Instructions to follow:
State only how many lines in the listing contain the string "main".
= = = =
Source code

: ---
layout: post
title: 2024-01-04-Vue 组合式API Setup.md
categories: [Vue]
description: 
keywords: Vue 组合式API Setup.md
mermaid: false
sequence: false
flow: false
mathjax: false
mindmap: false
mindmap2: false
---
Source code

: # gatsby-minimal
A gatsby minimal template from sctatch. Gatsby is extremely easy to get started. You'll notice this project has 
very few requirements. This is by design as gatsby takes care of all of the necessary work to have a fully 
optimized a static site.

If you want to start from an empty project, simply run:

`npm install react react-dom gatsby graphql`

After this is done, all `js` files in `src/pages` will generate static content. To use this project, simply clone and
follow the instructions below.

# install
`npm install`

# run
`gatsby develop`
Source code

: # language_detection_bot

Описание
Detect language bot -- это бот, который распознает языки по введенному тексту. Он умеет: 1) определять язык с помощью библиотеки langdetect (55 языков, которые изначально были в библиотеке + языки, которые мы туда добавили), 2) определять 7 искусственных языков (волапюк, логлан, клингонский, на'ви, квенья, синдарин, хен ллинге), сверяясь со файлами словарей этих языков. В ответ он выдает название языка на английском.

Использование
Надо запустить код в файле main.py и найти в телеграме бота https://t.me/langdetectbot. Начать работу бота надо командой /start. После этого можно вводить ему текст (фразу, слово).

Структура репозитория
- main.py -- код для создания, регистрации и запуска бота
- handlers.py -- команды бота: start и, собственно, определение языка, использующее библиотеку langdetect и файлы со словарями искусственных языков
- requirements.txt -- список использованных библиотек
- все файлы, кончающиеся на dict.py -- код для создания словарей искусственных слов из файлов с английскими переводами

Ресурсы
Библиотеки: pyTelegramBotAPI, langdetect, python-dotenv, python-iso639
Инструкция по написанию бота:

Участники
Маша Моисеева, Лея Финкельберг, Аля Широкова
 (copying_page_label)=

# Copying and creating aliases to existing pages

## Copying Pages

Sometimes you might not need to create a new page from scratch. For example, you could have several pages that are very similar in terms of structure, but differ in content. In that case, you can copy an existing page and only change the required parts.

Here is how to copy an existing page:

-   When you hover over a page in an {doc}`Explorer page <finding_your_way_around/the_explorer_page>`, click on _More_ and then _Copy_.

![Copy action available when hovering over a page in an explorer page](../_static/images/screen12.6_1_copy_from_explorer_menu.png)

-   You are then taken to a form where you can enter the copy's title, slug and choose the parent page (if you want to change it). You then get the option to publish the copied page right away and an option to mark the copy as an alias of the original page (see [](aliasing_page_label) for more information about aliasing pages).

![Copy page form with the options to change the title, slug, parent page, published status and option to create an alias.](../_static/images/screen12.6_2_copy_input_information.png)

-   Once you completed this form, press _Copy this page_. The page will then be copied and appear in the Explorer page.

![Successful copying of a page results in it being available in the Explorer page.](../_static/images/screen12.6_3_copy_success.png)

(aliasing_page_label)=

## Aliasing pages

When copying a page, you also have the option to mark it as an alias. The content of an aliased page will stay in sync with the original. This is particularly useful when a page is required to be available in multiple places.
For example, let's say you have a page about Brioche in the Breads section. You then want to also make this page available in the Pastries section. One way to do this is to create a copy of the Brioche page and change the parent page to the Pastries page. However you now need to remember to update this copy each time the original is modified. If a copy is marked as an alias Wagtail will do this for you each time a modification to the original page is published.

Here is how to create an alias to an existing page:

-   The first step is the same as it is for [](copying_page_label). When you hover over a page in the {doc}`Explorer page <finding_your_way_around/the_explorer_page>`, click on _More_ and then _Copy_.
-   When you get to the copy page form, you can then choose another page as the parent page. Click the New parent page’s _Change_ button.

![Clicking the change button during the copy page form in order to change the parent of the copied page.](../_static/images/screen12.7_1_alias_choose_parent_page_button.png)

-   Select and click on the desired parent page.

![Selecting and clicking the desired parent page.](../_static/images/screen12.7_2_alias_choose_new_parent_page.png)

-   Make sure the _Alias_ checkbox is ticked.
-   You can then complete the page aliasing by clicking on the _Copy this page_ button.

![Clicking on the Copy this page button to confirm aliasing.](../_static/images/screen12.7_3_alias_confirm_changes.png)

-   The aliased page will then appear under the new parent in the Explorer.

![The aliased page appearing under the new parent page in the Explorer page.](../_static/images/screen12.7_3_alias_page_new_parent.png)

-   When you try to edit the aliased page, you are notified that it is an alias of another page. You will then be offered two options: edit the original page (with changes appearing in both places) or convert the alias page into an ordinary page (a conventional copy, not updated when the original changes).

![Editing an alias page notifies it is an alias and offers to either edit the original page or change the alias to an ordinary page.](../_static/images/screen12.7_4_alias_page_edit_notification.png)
= = = =
Response below:
2